第27章 運命の糸先
食事を終えて劇場に向かう車の中で、私は不安と期待でいっぱいになっていた。
先ほどのレストランまでで、随分と神経をすり減らしてしまった。着慣れない服、履きなれない靴。それにクラウスさんと行く場所は、どこも雰囲気に飲まれそうな圧倒される場所ばかりで。

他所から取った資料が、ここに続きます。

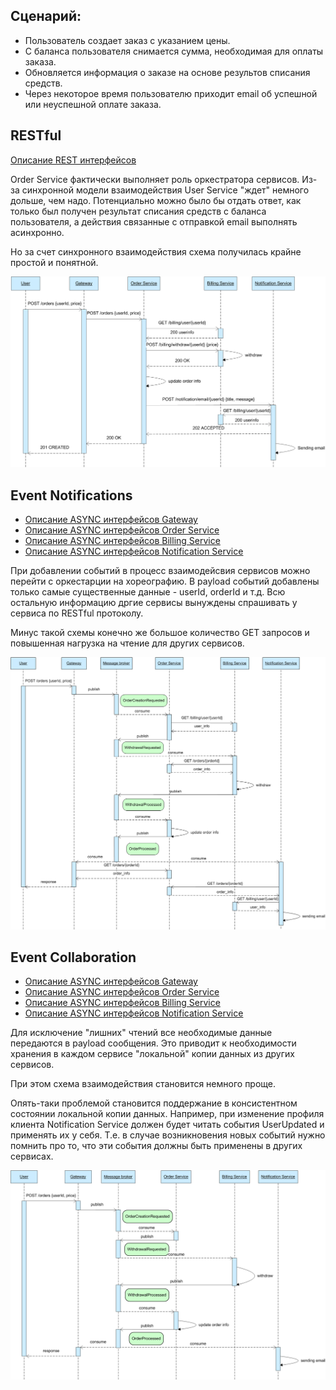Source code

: ## Сценарий:

- Пользователь создает заказ с указанием цены. 
- С баланса пользователя снимается сумма, необходимая для оплаты заказа.
- Обновляется информация о заказе на основе результов списания средств.
- Через некоторое время пользователю приходит email об успешной или неуспешной оплате заказа. 

## RESTful

[Описание REST интерфейсов](http://petstore.swagger.io/?url=https%3A%2F%2Fraw.githubusercontent.com%2Fa-rodionov%2FOtus.SoftwareArchitect.HW_6%2Fmaster%2Frestful%2Frest-openapi.yaml)

Order Service фактически выполняет роль оркестратора сервисов. Из-за синхронной модели взаимодействия User Service "ждет" немного дольше, чем надо. Потенциально можно было бы отдать ответ, как только был получен результат списания средств с баланса пользователя, а действия связанные с отправкой email выполнять асинхронно. 

Но за счет синхронного взаимодействия схема получилась крайне простой и понятной. 

![restful_scheme](./README.assets/RESTful.png)

## Event Notifications

- [Описание ASYNC интерфейсов Gateway](./event-notifications/gateway-asyncapi.yaml)
- [Описание ASYNC интерфейсов Order Service](./event-notifications/order_service-asyncapi.yaml)
- [Описание ASYNC интерфейсов Billing Service](./event-notifications/billing_service-asyncapi.yaml)
- [Описание ASYNC интерфейсов Notification Service](./event-notifications/notification_service-asyncapi.yaml)

При добавлении событий в процесс взаимодейсвия сервисов можно перейти с оркестарции на хореографию. В payload событий добавлены только самые существенные данные - userId, orderId и т.д. Всю остальную информацию дргие сервисы вынуждены спрашивать у сервиса по RESTful протоколу.

Минус такой схемы конечно же большое количество GET запросов и повышенная нагрузка на чтение для других сервисов.

![restful_scheme](./README.assets/Event_Notifications.png)

## Event Collaboration

- [Описание ASYNC интерфейсов Gateway](./event-collab/gateway-asyncapi.yaml)
- [Описание ASYNC интерфейсов Order Service](./event-collab/order_service-asyncapi.yaml)
- [Описание ASYNC интерфейсов Billing Service](./event-collab/billing_service-asyncapi.yaml)
- [Описание ASYNC интерфейсов Notification Service](./event-collab/notification_service-asyncapi.yaml)

Для исключение "лишних" чтений все необходимые данные передаются в payload сообщения. Это приводит к необходимости хранения в каждом сервисе "локальной" копии данных из других сервисов.

При этом схема взаимодействия становится немного проще.

Опять-таки проблемой становится поддержание в консистентном состоянии локальной копии данных. Например, при изменение профиля клиента Notification Service должен будет читать события UserUpdated и применять их у себя. Т.е. в случае возникновения новых событий нужно помнить про то, что эти события должны быть применены в других сервисах.

![restful_scheme](./README.assets/Event_Collaboration.png)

彼の隣で自分が何か失敗をしてしまわないかと、どきどきしてしまう。
自分が恥をかくならまだしも、一緒にいるクラウスさんに恥をかかせたくはない。
車の外に目を向けると、煌びやかな外の世界に目が眩んだ。街はどこもクリスマスに向けて装飾が施されている。通りに並ぶ木々は、白い光の粒をたくさん身にまとっていた。
その光に照らされながら歩く人々の顔は、人間も異界人も、どこか楽しそうに見えた。
外の世界はこんなにも眩しく、輝いていることを私は今ようやく知った。
もうあの苦しかった日々に戻りたくない。
このまま幸せな時間を過ごせたらどんなにいいだろう。
劇場前に着くと、ギルベルトさんがドアを開けてくださった。先に降りたクラウスさんの大きな手が、私に向けられる。
「お手をどうぞ」
「ありがとうございます」
微笑んで、彼の手をとった。
車から降りると、足元には赤い絨毯が広がっていた。
赤い道は劇場の階段へと続いていて、私はクラウスさんと一緒に、その道をゆっくりと歩いて行った。
「行ってらっしゃいませ」
ギルベルトさんに見送られて足を踏み入れた劇場は、吹き抜けのロビーに既に大勢の人がひしめいていた。シャンパングラスを手にした着飾った人々に、酔いそうになる。
どう考えても自分の存在が場違いにしか思えず、不安でクラウスさんの顔を見上げてしまった。
「どうしたのかね、アメリア」
「あ……あの、私、浮いていませんか?」
クラウスさんはこういった場に慣れているのか、私が何を気に病んでいるのか分からないといった様子で首を傾げた。
「浮く? いや、全く。そのような心配をせずとも、君はこの場にいる誰よりも美しい」
突然の賛辞に、私の鼓動は早くなる。
そういう言葉を待ち望んでいたわけではないから、余計にどう返事をしたら良いのか分からなくなってしまった。
薄く微笑むクラウスさんに、笑みを返すのが精一杯だ。
「ミスタ・ラインヘルツ!」
人ごみをかき分けて、こちらにやってきたのは老齢の紳士だった。